Persons, groups, races, societies and nations are not separate entities, like grains of sand in a bag. Rather they are, as Paul says, “members, one of another.” To ignore this fact, especially in today’s global community can only spell disaster. Harry Emerson Fosdick wrote, “The ganglia of a nervous system are hardly more intimately related and more interdependent than are the people in this world of ours. As Professor Everett once put it, We ask the leaf, ‘Are you complete in yourself?’ And the leaf replies, ‘No, my life is in the branch.’ And so we ask the branch, ‘Are you complete in yourself?” And the branch replies, “No, my life is in the trunk.’ And we ask the trunk, and the trunk says, ‘No, my life is in the roots.’ And we ask the roots, and the roots say, ‘No, my life is in the trunk and the branches and the leaves. Keep the branches stripped of leaves and I shall die’.”

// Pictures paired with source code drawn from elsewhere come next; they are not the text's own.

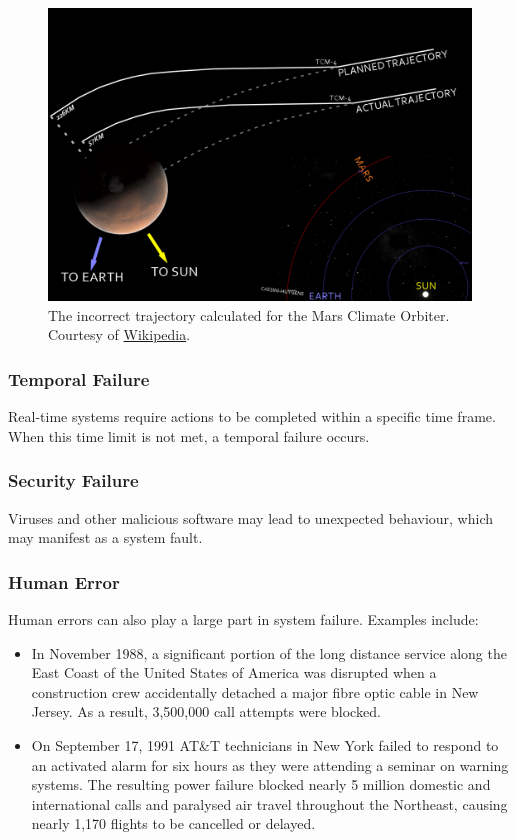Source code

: \begin{figure}
\centering
\includegraphics[width=0.7\linewidth]{figures/Mars_Climate_Orbiter_-_mishap_diagram}
\caption[Mars Climate Orbiter wrong trajectory]{The incorrect trajectory calculated for the Mars Climate Orbiter. Courtesy of \href{https://en.wikipedia.org/wiki/Mars_Climate_Orbiter\#/media/File:Mars_Climate_Orbiter_-_mishap_diagram.png}{Wikipedia}.}
\label{fig:marsclimateorbiter-mishapdiagram}
\end{figure}

\subsubsection{Temporal Failure}
Real-time systems require actions to be completed within a specific time frame. When this time limit is not met, a temporal failure occurs.

\subsubsection{Security Failure}
Viruses and other malicious software may lead to unexpected behaviour, which may manifest as a system fault. 

\subsubsection{Human Error}
Human errors can also play a large part in system failure. Examples include: \begin{itemize}
\item In November 1988, a significant portion of the long distance service along the East Coast of the United States of America was disrupted when a construction crew accidentally detached a major fibre optic cable in New Jersey. As a result, 3,500,000 call attempts were blocked. 
\item On September 17, 1991 AT\&T technicians in New York failed to respond to an activated alarm for six hours as they were attending a seminar on warning systems. The resulting power failure blocked nearly 5 million domestic and international calls and paralysed air travel throughout the Northeast, causing nearly 1,170 flights to be cancelled or delayed. 
\end{itemize}

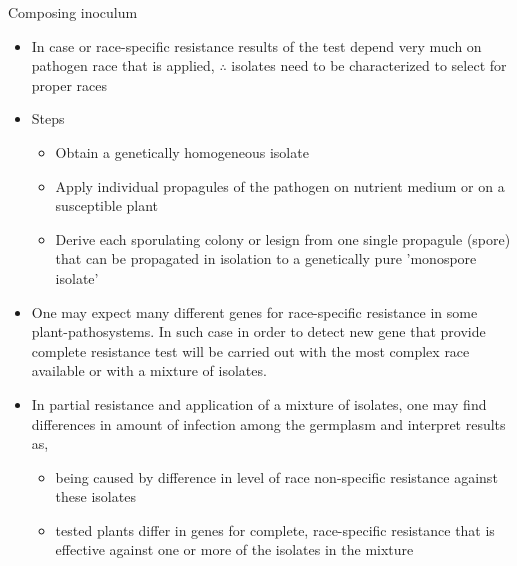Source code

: \documentclass[11pt,dvipsnames,ignorenonframetext,aspectratio=169]{beamer}
\providecommand{\tightlist}{%
  \setlength{\itemsep}{0pt}\setlength{\parskip}{0pt}}
\begin{document}
\begin{frame}{Composing inoculum}
\protect\hypertarget{composing-inoculum}{}
\footnotesize

\begin{itemize}
\tightlist
\item
  In case or race-specific resistance results of the test depend very
  much on pathogen race that is applied, \(\therefore\) isolates need to
  be characterized to select for proper races
\item
  Steps

  \begin{itemize}
  \footnotesize
  \item Obtain a genetically homogeneous isolate
  \item Apply individual propagules of the pathogen on nutrient medium or on a susceptible plant
  \item Derive each sporulating colony or lesign from one single propagule (spore) that can be propagated in isolation to a genetically pure 'monospore isolate'
  \end{itemize}
\item
  One may expect many different genes for race-specific resistance in
  some plant-pathosystems. In such case in order to detect new gene that
  provide complete resistance test will be carried out with the most
  complex race available or with a mixture of isolates.
\item
  In partial resistance and application of a mixture of isolates, one
  may find differences in amount of infection among the germplasm and
  interpret results as,

  \begin{itemize}
  \footnotesize
  \item being caused by difference in level of race non-specific resistance against these isolates
  \item tested plants differ in genes for complete, race-specific resistance that is effective against one or more of the isolates in the mixture
  \end{itemize}
\end{itemize}
\end{frame}
\end{document}
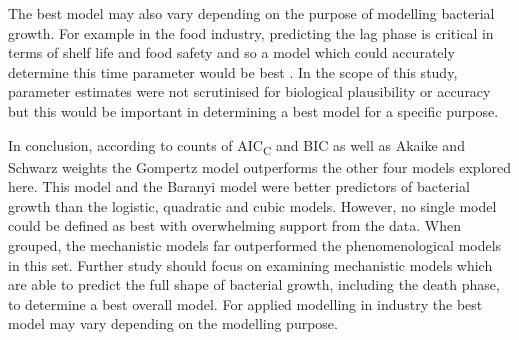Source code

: \documentclass[11pt]{article}
\begin{document}
\begin{linenumbers}
        The best model may also vary depending on the purpose of modelling bacterial growth. For example in the food industry, predicting the lag phase is critical in terms of shelf life and food safety and so a model which could accurately determine this time parameter would be best \citep{ross_modeling_2003, mahdinia_microbial_2020}. In the scope of this study, parameter estimates were not scrutinised for biological plausibility or accuracy but this would be important in determining a best model for a specific purpose. 
        
        In conclusion, according to counts of AIC\textsubscript{C} and BIC as well as Akaike and Schwarz weights the Gompertz model outperforms the other four models explored here. This model and the Baranyi model were better predictors of bacterial growth than the logistic, quadratic and cubic models. However, no single model could be defined as best with overwhelming support from the data. When grouped, the mechanistic models far outperformed the phenomenological models in this set. Further study should focus on examining mechanistic models which are able to predict the full shape of bacterial growth, including the death phase, to determine a best overall model. For applied modelling in industry the best model may vary depending on the modelling purpose.

    
    
    
    
    
    \end{linenumbers}
\end{document}
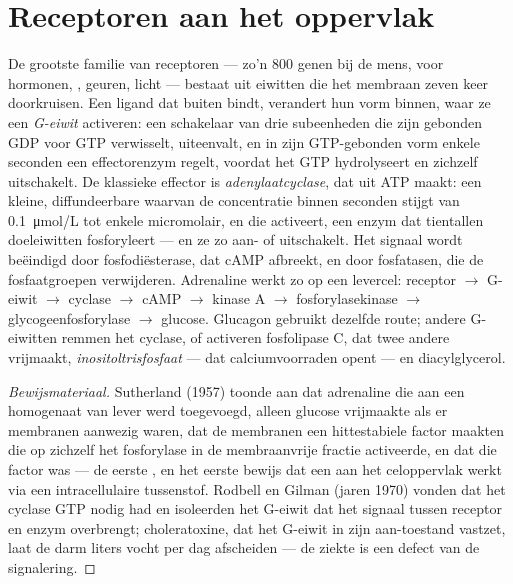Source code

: \section{Receptoren aan het oppervlak}

\begin{proposition}\label{prop:b2:cell-signalling:gpcr}
De grootste familie van receptoren --- zo'n \num{800} genen bij de mens,
voor hormonen, , geuren, licht --- bestaat uit eiwitten die
het membraan zeven keer doorkruisen. Een ligand dat buiten bindt, verandert
hun vorm binnen, waar ze een \emph{G-eiwit} activeren: een schakelaar van
drie subeenheden die zijn gebonden GDP voor GTP verwisselt, uiteenvalt, en
in zijn GTP-gebonden vorm enkele seconden een effectorenzym regelt, voordat
het GTP hydrolyseert en zichzelf uitschakelt. De klassieke effector is
\emph{adenylaatcyclase}, dat uit ATP \emph{} maakt: een kleine,
diffundeerbare \emph{} waarvan de concentratie binnen
seconden stijgt van \qty{0.1}{\micro mol/L} tot enkele micromolair, en die
\emph{} activeert, een enzym dat tientallen doeleiwitten
fosforyleert --- en ze zo aan- of uitschakelt. Het signaal wordt beëindigd
door fosfodiësterase, dat cAMP afbreekt, en door fosfatasen, die de
fosfaatgroepen verwijderen. Adrenaline werkt zo op een levercel: receptor
$\to$ G-eiwit
$\to$ cyclase $\to$ cAMP $\to$ kinase A $\to$ fosforylasekinase
$\to$ glycogeenfosforylase $\to$ glucose. Glucagon gebruikt dezelfde route;
andere G-eiwitten remmen het cyclase, of activeren fosfolipase C, dat twee
andere  vrijmaakt, \emph{inositoltrisfosfaat} ---
dat calciumvoorraden opent --- en diacylglycerol.
\end{proposition}
\begin{proof}[Bewijsmateriaal]
Sutherland (1957) toonde aan dat adrenaline die aan een homogenaat van lever
werd toegevoegd, alleen glucose vrijmaakte als er membranen aanwezig waren,
dat de membranen een hittestabiele factor maakten die op zichzelf het
fosforylase in de membraanvrije fractie activeerde, en dat die factor
 was --- de eerste , en het eerste bewijs
dat een  aan het celoppervlak werkt via een intracellulaire
tussenstof. Rodbell en Gilman (jaren 1970) vonden dat het cyclase GTP nodig
had en isoleerden het G-eiwit dat het signaal tussen receptor en enzym
overbrengt; choleratoxine, dat het G-eiwit in zijn aan-toestand vastzet,
laat de darm liters vocht per dag afscheiden --- de ziekte is een defect van
de signalering.
\end{proof}

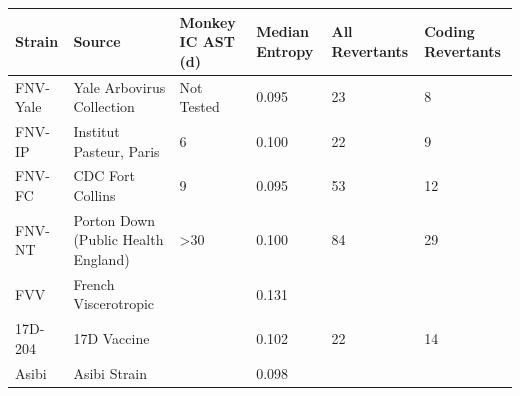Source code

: \footnotesize
\begin{tabu} to \columnwidth {X[.9,l]X[1.7,l]X[l]X[l]X[l]X[l]}

	\rowfont[1]{\bfseries}
	\toprule
Strain   & Source                              & Monkey IC AST (d) & Median Entropy & All \newline Revertants & Coding \newline Revertants \\ \midrule
FNV-Yale & Yale Arbovirus Collection           & Not Tested        & 0.095          & 23         & 8             \\
FNV-IP   & Institut Pasteur, Paris             & 6                 & 0.100          & 22         & 9             \\
FNV-FC   & CDC Fort Collins                    & 9                 & 0.095          & 53         & 12            \\
FNV-NT   & Porton Down (Public Health England) & \textgreater30    & 0.100          & 84         & 29            \\
FVV      & French Viscerotropic                &                   & 0.131          &            &               \\
17D-204  & 17D Vaccine                         &                   & 0.102              & 22         & 14            \\
Asibi    & Asibi Strain                        &                   & 0.098          &            &               \\ \bottomrule

	\end{tabu}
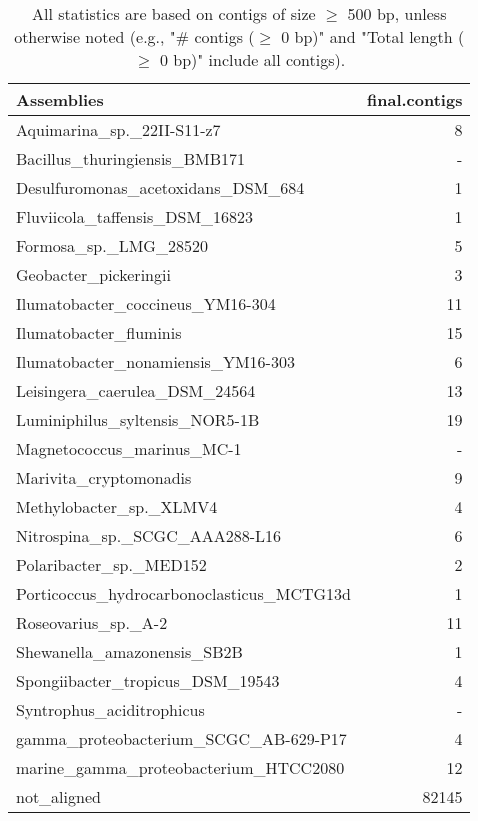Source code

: \documentclass[12pt,a4paper]{article}
\begin{document}
\begin{table}[ht]
\begin{center}
\caption{All statistics are based on contigs of size $\geq$ 500 bp, unless otherwise noted (e.g., "\# contigs ($\geq$ 0 bp)" and "Total length ($\geq$ 0 bp)" include all contigs).}
\begin{tabular}{|l*{1}{|r}|}
\hline
Assemblies & final.contigs \\ \hline
Aquimarina\_sp.\_22II-S11-z7 & 8 \\ \hline
Bacillus\_thuringiensis\_BMB171 & - \\ \hline
Desulfuromonas\_acetoxidans\_DSM\_684 & 1 \\ \hline
Fluviicola\_taffensis\_DSM\_16823 & 1 \\ \hline
Formosa\_sp.\_LMG\_28520 & 5 \\ \hline
Geobacter\_pickeringii & 3 \\ \hline
Ilumatobacter\_coccineus\_YM16-304 & 11 \\ \hline
Ilumatobacter\_fluminis & 15 \\ \hline
Ilumatobacter\_nonamiensis\_YM16-303 & 6 \\ \hline
Leisingera\_caerulea\_DSM\_24564 & 13 \\ \hline
Luminiphilus\_syltensis\_NOR5-1B & 19 \\ \hline
Magnetococcus\_marinus\_MC-1 & - \\ \hline
Marivita\_cryptomonadis & 9 \\ \hline
Methylobacter\_sp.\_XLMV4 & 4 \\ \hline
Nitrospina\_sp.\_SCGC\_AAA288-L16 & 6 \\ \hline
Polaribacter\_sp.\_MED152 & 2 \\ \hline
Porticoccus\_hydrocarbonoclasticus\_MCTG13d & 1 \\ \hline
Roseovarius\_sp.\_A-2 & 11 \\ \hline
Shewanella\_amazonensis\_SB2B & 1 \\ \hline
Spongiibacter\_tropicus\_DSM\_19543 & 4 \\ \hline
Syntrophus\_aciditrophicus & - \\ \hline
gamma\_proteobacterium\_SCGC\_AB-629-P17 & 4 \\ \hline
marine\_gamma\_proteobacterium\_HTCC2080 & 12 \\ \hline
not\_aligned & 82145 \\ \hline
\end{tabular}
\end{center}
\end{table}
\end{document}

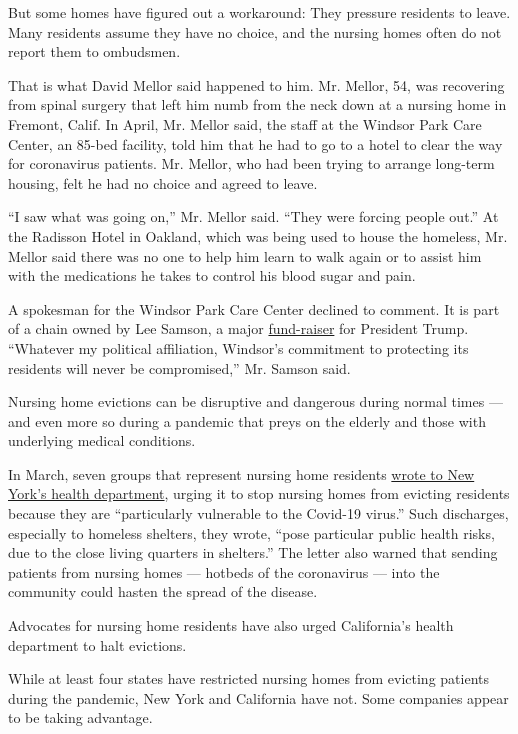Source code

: But some homes have figured out a workaround: They pressure residents to
leave. Many residents assume they have no choice, and the nursing homes
often do not report them to ombudsmen.

That is what David Mellor said happened to him. Mr. Mellor, 54, was
recovering from spinal surgery that left him numb from the neck down at
a nursing home in Fremont, Calif. In April, Mr. Mellor said, the staff
at the Windsor Park Care Center, an 85-bed facility, told him that he
had to go to a hotel to clear the way for coronavirus patients. Mr.
Mellor, who had been trying to arrange long-term housing, felt he had no
choice and agreed to leave.

``I saw what was going on,'' Mr. Mellor said. ``They were forcing people
out.'' At the Radisson Hotel in Oakland, which was being used to house
the homeless, Mr. Mellor said there was no one to help him learn to walk
again or to assist him with the medications he takes to control his
blood sugar and pain.

A spokesman for the Windsor Park Care Center declined to comment. It is
part of a chain owned by Lee Samson, a major
\href{https://timesofsandiego.com/politics/2019/04/05/trump-raises-4-million-for-re-election-campaign-at-los-angeles-dinners/}{fund-raiser}
for President Trump. ``Whatever my political affiliation, Windsor's
commitment to protecting its residents will never be compromised,'' Mr.
Samson said.

Nursing home evictions can be disruptive and dangerous during normal
times --- and even more so during a pandemic that preys on the elderly
and those with underlying medical conditions.

In March, seven groups that represent nursing home residents
\href{https://www.yumpu.com/en/document/read/63189113/moratorium-on-nursing-home-discharge-letter}{wrote
to New York's health department}, urging it to stop nursing homes from
evicting residents because they are ``particularly vulnerable to the
Covid-19 virus.'' Such discharges, especially to homeless shelters, they
wrote, ``pose particular public health risks, due to the close living
quarters in shelters.'' The letter also warned that sending patients
from nursing homes --- hotbeds of the coronavirus --- into the community
could hasten the spread of the disease.

Advocates for nursing home residents have also urged California's health
department to halt evictions.

While at least four states have restricted nursing homes from evicting
patients during the pandemic, New York and California have not. Some
companies appear to be taking advantage.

We (persons, groups, races, societies and nations) are so bound together in this closely reticulated system of interdependence that what we think, or what we fail to think, profoundly affects other people. The work that we do or the work that we fail to do profoundly affects other people. The words that we speak, or the words we fail to speak, affects other people, nations, etc.
When we use the word “alien” (even with “illegal” placed before it) it is evident that we have not connected the dots on the page of life or accepted the reality of life on this planet. The same is true with the label “refugee.” When we fear and treat other people as though they are somehow less than we are, we have (from my perspective) lost our marbles. Whenever we relegate other nations as somehow less than we are as a nation, we are losing our sanity. When we talk of building walls to separate one people from another, we have missed the boat. We are bound together—we are rooted in the same earth—we are “members, one of another.” Whether we like it or not isn’t the issue. The issue is that we go against the grain of what is, and what must be, if we are to survive the twenty-first century.